> Goal of the exercise
Scan the entries below. Report each line where the string "count" occurs.
[Recorded information Boundary: Start]
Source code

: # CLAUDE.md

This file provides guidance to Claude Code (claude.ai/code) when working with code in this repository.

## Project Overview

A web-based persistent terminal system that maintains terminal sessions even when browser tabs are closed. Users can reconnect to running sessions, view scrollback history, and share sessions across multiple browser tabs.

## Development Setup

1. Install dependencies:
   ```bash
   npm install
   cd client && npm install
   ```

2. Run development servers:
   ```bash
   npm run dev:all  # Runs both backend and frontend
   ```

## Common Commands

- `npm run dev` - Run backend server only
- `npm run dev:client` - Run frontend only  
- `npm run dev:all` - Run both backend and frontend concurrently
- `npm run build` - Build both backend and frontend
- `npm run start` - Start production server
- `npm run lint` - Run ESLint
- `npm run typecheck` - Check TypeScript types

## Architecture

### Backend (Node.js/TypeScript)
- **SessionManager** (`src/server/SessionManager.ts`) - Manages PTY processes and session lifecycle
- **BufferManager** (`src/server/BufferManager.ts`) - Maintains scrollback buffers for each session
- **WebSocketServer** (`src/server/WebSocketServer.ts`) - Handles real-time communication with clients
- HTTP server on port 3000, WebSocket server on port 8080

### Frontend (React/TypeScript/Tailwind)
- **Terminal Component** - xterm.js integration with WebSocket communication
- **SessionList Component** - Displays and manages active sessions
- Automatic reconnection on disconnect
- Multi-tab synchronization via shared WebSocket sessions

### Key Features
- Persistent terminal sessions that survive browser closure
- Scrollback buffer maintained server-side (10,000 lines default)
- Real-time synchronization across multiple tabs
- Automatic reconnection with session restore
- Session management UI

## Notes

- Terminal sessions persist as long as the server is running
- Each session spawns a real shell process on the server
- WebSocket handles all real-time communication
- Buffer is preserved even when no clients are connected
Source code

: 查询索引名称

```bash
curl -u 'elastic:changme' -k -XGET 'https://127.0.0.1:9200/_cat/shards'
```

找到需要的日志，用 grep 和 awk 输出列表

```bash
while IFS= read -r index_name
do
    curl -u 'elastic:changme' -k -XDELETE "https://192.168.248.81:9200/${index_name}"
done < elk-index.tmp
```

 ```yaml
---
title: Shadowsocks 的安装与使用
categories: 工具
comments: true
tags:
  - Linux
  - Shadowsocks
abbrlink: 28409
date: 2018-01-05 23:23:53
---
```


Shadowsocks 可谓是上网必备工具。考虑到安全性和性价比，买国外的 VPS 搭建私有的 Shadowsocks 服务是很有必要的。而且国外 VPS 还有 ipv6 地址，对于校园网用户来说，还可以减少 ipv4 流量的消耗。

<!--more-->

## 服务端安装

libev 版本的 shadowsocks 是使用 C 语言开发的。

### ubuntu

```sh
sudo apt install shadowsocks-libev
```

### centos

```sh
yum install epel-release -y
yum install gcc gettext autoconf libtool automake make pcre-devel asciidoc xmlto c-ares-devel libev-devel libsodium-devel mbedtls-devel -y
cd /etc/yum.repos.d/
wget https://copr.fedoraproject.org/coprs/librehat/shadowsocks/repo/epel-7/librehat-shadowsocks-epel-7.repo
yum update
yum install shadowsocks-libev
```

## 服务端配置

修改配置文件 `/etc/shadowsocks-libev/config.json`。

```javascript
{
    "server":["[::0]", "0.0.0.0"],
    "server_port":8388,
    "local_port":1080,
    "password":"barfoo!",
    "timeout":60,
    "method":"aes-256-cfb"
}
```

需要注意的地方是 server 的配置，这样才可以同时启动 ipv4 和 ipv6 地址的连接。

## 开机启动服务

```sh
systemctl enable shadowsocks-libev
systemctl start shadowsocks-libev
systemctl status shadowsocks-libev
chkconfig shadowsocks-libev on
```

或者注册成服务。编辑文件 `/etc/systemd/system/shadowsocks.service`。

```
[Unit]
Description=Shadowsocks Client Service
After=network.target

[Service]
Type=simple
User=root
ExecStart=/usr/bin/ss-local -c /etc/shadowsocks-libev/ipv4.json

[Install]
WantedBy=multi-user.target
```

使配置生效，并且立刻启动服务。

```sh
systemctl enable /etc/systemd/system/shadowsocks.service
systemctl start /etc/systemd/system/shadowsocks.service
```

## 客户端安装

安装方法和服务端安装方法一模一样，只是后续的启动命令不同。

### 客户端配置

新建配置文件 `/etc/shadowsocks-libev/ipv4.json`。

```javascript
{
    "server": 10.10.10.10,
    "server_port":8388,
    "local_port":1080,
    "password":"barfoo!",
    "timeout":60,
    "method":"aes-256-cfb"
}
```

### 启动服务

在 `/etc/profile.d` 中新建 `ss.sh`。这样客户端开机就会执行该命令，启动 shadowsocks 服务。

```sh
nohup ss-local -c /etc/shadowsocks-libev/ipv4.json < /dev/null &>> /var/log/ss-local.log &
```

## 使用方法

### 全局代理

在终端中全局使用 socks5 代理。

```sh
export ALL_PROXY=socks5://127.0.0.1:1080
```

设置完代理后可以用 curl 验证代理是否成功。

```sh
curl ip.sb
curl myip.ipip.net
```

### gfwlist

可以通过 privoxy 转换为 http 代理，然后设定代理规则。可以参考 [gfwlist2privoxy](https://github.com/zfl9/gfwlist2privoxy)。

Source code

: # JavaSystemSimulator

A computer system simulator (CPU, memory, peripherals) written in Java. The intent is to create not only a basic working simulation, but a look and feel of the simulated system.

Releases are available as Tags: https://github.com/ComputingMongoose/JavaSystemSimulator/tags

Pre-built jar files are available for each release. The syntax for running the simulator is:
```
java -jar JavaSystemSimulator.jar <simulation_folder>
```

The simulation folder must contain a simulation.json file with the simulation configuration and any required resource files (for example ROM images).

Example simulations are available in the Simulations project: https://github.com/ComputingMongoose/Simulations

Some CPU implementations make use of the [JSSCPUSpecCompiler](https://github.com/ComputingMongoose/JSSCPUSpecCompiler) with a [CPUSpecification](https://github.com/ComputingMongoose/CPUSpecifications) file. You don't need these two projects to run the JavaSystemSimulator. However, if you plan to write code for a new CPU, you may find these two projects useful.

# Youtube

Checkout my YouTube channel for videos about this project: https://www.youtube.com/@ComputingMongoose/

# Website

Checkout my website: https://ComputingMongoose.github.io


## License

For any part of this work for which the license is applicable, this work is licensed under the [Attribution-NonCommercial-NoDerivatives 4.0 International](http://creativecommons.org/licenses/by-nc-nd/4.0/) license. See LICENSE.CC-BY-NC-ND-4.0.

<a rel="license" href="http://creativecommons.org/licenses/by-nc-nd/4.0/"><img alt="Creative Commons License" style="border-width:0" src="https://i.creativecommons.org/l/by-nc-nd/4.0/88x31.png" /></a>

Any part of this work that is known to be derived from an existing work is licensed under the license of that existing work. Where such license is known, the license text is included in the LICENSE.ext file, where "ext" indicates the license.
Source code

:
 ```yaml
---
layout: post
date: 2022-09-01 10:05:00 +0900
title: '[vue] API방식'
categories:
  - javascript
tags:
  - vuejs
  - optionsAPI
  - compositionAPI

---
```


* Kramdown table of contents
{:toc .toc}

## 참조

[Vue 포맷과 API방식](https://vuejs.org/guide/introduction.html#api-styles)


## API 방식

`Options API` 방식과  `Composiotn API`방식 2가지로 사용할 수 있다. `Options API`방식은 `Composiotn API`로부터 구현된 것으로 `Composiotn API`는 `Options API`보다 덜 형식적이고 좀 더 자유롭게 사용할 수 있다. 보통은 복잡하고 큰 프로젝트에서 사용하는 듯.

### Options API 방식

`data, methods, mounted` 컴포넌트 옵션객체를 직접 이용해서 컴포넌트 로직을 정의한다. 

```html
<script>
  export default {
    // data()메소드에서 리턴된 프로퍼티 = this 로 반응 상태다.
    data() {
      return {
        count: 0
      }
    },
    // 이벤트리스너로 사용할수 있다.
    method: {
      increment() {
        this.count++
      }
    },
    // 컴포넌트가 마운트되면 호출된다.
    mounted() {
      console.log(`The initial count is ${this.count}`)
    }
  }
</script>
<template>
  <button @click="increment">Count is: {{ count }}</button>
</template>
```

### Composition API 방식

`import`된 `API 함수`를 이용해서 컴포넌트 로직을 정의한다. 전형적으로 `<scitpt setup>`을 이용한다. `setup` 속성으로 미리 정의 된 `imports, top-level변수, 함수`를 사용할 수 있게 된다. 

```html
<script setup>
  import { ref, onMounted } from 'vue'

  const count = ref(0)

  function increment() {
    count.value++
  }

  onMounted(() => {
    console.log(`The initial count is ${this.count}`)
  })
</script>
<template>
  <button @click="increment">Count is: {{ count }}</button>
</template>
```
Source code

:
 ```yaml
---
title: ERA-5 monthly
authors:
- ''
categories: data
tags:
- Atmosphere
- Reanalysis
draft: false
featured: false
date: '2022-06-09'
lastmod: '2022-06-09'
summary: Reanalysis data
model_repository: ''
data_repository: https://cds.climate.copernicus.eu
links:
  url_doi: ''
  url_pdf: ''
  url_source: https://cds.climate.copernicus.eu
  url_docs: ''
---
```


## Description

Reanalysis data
[Recorded information Boundary: End]
> Written reply
        count: 0
        this.count++
      console.log(`The initial count is ${this.count}`)
  <button @click="increment">Count is: {{ count }}</button>
  const count = ref(0)
    count.value++
    console.log(`The initial count is ${this.count}`)
  <button @click="increment">Count is: {{ count }}</button>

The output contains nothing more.